### Exercise data

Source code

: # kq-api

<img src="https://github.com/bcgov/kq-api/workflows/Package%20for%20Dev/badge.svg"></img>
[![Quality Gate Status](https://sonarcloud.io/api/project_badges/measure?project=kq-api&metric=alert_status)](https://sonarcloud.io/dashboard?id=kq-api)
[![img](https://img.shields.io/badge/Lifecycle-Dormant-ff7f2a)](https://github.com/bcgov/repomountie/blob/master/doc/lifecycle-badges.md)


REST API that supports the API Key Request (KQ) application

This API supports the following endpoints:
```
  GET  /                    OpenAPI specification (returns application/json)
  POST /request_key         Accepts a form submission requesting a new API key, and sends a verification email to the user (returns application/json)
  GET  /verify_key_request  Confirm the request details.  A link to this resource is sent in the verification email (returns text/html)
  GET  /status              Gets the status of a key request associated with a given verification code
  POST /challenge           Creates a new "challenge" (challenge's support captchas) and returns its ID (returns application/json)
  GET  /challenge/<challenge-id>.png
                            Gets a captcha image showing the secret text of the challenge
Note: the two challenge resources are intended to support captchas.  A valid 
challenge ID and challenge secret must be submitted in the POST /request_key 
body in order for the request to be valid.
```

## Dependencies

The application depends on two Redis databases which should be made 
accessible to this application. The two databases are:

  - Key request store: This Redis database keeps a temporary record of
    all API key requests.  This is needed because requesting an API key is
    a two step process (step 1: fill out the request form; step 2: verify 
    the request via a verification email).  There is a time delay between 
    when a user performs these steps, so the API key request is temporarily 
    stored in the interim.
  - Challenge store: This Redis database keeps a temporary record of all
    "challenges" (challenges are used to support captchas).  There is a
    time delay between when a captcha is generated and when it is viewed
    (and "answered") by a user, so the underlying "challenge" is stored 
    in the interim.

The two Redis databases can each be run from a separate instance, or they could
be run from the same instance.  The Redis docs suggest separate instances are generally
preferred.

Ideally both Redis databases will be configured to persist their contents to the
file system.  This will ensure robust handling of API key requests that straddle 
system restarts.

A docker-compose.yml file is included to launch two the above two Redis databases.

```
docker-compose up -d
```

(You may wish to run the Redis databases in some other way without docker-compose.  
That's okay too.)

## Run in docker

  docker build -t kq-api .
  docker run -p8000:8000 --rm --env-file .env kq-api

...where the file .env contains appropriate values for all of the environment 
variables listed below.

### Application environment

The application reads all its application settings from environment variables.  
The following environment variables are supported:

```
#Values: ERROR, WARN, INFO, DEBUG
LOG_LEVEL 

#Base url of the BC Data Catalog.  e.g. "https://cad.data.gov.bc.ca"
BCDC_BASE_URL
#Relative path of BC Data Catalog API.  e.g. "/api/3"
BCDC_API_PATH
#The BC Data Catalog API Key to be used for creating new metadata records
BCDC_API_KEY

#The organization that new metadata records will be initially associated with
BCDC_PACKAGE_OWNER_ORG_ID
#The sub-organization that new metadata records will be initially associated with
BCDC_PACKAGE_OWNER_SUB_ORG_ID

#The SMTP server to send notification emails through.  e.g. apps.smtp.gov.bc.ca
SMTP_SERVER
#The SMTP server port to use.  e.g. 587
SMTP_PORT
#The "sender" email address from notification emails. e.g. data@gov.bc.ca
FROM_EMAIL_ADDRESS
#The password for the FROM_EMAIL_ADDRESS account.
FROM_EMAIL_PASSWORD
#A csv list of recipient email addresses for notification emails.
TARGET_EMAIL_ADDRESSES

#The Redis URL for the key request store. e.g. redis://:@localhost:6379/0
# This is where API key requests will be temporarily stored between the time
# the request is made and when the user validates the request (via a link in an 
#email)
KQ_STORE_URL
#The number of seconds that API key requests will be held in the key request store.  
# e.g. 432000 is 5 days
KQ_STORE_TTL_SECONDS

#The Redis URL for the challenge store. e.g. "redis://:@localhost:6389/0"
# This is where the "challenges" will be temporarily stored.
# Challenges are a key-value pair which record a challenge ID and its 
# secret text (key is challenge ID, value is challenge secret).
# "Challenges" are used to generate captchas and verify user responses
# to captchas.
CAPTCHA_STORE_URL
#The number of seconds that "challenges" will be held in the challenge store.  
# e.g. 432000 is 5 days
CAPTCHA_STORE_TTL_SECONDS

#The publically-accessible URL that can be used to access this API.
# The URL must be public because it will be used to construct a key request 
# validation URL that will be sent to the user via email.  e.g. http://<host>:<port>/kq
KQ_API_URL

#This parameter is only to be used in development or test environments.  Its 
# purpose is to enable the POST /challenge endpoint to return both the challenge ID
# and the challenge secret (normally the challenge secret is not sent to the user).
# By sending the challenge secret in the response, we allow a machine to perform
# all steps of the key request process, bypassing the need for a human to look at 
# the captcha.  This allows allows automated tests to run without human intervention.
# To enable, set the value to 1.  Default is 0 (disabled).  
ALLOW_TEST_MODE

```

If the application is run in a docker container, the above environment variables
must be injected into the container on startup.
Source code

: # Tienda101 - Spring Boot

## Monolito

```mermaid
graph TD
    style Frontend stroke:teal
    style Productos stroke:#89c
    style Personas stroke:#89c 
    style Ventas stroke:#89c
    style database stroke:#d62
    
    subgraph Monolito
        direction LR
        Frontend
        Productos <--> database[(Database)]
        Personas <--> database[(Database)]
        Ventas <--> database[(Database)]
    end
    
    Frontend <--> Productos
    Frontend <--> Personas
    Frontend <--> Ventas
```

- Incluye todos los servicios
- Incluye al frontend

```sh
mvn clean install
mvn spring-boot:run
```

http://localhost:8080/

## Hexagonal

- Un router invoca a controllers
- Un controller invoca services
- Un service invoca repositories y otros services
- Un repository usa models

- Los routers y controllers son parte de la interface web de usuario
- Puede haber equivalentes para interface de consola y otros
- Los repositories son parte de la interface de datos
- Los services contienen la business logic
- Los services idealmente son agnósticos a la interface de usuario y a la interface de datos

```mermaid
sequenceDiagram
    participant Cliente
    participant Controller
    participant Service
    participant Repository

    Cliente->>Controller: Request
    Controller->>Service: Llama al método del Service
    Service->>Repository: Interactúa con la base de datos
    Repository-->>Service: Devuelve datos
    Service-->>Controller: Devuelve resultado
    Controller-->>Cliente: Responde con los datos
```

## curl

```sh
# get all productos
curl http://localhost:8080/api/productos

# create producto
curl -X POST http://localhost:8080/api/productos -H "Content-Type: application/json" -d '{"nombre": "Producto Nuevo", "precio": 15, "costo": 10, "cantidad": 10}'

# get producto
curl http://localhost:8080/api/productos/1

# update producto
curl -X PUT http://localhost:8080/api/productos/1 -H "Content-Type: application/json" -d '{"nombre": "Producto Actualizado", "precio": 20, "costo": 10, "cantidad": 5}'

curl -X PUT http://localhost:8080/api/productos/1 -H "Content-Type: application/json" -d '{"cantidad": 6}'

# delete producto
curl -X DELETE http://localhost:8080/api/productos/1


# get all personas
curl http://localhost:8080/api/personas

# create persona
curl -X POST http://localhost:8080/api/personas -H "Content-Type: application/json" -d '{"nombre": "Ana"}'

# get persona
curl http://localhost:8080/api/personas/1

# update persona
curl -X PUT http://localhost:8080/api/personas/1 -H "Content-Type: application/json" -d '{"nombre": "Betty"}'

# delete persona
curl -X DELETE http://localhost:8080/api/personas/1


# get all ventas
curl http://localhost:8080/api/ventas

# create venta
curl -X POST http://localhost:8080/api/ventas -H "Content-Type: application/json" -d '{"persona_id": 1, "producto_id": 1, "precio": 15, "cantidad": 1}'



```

######

Report every line of the data in which "supports" appears.

**Answer for the task**
REST API that supports the API Key Request (KQ) application
This API supports the following endpoints:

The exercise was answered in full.